The Fargo City Council and Diversion Authority met Thursday afternoon to talk about recent findings of the environmental assessment, which looks at the huge impact the diversion will have on the land. 

It's been hard for some family members to hear this news and stomach the thought of digging up their loved one from their final resting place. 

Valley News Live spoke to two families today, one from Comstock and the other from Fargo. Both have family buried at cemeteries affected by the diversion. They didn't want to speak on camera, but were strongly against moving forward especially because they planned to be buried next to their loved ones in the same cemetery someday.

Army Corps. official say they know the strain this puts on families.

"This is a very sensitive topic, there are many people concerned about what's going to happen to these sights where their loved ones are buried," said U.S. Army Corps. Project Manager Terry Williams. "We want to make sure we're being open with the public and transparent."

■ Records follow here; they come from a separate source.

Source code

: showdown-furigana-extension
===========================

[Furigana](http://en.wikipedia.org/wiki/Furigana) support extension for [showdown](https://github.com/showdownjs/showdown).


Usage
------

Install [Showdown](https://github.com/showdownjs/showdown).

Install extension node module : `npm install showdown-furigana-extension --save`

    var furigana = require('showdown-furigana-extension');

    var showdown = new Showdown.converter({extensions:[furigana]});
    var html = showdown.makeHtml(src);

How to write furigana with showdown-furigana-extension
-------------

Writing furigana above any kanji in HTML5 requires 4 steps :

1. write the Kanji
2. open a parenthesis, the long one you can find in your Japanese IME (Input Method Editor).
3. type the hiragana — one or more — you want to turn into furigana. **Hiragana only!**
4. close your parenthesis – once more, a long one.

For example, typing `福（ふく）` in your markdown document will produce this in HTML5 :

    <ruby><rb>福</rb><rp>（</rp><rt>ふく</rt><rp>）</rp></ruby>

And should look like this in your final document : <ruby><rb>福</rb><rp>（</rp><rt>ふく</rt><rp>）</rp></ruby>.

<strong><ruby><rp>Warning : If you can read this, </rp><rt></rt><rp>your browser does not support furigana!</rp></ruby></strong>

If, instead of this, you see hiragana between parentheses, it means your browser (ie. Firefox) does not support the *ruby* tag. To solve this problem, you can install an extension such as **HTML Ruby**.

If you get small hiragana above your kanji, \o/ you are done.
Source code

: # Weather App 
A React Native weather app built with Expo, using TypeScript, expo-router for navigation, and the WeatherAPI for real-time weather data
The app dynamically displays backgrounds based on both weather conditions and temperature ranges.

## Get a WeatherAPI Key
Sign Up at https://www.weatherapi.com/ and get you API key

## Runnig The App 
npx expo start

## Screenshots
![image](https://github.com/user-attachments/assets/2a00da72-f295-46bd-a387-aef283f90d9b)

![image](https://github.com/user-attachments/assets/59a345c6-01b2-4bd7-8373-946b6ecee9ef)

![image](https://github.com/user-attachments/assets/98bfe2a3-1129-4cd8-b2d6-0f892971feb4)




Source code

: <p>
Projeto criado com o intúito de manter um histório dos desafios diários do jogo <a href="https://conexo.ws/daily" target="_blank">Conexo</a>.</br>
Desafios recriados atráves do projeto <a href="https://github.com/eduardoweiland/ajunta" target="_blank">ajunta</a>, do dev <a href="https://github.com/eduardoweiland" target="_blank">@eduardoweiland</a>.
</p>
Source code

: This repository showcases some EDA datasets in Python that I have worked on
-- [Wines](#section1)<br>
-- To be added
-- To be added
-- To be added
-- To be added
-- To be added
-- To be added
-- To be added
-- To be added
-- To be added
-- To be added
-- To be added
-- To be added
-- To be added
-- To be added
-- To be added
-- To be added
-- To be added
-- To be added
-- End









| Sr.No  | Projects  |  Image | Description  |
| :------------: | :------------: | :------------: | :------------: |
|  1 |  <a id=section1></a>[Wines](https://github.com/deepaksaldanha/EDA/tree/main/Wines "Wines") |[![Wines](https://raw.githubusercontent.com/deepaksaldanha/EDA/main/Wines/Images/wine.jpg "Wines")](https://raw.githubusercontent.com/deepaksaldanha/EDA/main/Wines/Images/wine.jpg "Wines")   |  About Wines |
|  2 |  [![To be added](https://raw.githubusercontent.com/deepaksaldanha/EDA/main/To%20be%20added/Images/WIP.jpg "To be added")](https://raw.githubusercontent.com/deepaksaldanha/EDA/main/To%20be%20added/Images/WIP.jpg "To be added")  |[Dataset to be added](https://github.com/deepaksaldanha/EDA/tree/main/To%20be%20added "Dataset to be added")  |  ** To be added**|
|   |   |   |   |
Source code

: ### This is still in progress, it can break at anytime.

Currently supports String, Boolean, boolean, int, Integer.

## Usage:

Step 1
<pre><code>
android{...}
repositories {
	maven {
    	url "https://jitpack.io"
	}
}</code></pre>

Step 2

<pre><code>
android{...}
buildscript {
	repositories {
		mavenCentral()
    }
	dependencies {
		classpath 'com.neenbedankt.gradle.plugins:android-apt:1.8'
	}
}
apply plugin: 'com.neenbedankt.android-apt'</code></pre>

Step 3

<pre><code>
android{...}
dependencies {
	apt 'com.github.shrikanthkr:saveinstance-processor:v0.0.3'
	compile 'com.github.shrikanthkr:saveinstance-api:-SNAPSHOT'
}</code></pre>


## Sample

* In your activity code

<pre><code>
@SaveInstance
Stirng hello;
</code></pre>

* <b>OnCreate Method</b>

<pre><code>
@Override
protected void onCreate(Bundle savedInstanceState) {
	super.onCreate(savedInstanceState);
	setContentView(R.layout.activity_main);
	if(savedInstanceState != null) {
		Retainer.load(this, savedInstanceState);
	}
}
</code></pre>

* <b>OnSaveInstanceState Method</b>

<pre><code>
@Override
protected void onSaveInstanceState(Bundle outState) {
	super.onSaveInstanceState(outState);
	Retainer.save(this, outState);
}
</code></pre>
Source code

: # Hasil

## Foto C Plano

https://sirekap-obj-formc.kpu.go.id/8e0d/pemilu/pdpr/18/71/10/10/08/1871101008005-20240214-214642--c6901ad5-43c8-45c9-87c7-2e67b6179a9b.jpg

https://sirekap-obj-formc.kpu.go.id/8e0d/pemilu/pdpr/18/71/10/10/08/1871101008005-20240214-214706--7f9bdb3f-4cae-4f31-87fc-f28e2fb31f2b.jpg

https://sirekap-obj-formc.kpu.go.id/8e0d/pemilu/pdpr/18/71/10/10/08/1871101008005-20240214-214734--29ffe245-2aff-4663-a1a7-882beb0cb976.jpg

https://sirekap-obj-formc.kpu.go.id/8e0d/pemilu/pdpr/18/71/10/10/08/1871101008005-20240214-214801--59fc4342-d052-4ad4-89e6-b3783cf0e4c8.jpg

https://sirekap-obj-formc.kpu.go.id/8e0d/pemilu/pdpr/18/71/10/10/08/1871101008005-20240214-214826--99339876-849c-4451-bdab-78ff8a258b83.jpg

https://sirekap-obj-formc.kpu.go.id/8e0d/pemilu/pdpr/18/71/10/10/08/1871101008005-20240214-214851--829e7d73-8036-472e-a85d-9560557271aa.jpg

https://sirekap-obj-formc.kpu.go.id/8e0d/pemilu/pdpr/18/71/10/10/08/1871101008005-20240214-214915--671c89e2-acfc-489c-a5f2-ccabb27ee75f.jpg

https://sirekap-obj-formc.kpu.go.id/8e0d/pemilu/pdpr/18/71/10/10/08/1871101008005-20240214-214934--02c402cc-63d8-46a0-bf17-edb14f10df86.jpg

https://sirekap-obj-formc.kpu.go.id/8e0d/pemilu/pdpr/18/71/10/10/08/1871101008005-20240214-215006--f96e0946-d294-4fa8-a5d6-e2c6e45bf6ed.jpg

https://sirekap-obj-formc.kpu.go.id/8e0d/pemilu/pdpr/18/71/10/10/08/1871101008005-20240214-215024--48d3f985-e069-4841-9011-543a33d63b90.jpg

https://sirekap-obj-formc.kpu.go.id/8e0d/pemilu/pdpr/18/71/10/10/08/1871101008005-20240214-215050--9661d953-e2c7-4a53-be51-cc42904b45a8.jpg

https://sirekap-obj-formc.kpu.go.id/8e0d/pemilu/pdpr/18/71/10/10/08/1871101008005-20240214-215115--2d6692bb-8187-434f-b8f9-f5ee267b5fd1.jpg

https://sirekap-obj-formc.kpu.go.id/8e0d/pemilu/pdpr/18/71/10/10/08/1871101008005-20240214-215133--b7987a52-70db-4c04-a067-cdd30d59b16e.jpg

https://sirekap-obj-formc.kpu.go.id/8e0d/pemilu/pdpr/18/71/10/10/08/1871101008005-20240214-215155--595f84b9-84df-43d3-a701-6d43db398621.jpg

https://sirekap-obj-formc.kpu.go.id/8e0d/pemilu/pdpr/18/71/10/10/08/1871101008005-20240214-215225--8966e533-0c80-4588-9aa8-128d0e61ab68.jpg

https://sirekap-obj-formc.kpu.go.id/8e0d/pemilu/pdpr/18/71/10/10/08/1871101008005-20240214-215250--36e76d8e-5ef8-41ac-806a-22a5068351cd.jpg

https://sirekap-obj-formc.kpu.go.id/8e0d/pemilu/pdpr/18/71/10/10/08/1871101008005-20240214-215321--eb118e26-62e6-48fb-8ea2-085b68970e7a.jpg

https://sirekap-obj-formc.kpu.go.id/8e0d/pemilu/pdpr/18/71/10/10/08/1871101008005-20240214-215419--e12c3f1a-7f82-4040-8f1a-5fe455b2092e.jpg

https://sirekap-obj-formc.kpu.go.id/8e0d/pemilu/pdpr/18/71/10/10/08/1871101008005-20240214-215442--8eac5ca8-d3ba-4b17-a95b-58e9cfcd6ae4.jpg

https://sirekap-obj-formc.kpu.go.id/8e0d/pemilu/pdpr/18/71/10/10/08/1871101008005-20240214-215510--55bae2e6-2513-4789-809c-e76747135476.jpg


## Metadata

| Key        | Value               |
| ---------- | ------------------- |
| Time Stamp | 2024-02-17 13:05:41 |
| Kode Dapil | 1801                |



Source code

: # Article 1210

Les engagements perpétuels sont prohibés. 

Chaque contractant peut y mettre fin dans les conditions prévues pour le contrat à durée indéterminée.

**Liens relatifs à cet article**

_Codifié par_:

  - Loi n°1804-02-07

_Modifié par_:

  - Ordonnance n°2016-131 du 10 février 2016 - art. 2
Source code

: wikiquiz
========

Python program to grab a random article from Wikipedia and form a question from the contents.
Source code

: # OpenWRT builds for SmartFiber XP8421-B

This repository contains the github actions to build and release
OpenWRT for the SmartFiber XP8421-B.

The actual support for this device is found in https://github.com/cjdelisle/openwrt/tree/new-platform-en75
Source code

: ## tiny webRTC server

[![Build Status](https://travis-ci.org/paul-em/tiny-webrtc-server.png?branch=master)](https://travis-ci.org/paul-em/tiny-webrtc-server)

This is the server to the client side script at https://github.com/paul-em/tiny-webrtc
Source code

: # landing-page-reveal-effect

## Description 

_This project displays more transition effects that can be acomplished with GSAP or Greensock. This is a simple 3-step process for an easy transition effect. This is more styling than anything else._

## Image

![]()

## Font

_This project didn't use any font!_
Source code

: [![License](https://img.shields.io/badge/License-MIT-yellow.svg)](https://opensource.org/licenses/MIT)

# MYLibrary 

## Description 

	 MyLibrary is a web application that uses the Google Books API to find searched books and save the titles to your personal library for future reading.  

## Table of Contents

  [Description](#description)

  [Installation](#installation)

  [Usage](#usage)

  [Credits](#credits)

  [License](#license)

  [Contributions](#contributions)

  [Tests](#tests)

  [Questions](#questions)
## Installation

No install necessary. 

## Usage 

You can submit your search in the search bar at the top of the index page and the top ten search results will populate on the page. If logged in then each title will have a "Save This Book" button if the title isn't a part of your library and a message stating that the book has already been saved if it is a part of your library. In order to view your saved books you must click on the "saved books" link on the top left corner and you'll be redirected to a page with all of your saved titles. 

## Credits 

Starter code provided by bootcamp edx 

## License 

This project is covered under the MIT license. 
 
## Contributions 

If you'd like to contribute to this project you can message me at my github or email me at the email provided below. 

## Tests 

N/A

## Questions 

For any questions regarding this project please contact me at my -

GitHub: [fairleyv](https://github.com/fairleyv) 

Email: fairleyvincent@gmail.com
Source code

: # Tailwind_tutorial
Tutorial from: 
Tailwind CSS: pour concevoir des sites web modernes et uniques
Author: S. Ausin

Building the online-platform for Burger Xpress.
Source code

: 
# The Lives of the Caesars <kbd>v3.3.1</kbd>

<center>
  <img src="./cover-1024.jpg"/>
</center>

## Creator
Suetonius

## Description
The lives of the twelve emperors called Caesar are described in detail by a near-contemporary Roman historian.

The feasibility study totaled 22 million and evaluated properties from staging up-stream and took a closer look at the impacts of flooding: which locations are hit worst and what problems they could experience. The study lists potential mitigation options such as anchoring head stones, cleaning up after water rises, replanting grass or protecting berms.  

A caretaker has been chosen for each cemetery. It's the first step to work with the public.

"Their options are to know we're looking at it and, we're going to come up with a plan," said Williams. "We committed to doing that. We're going to work with the caretakers, see what they're thinking, what they want to do and take their input and put it into a plan."

If you have a comment or concern you'd like to voice, your time is soon to come. Within the next year project managers will listen to community opinions to see how they can better assist their needs. 

The Diversion Authority will continue to study the seven impacted cemeteries. The next step for the Diversion Authority is to develop a plan to address this issue within the next year.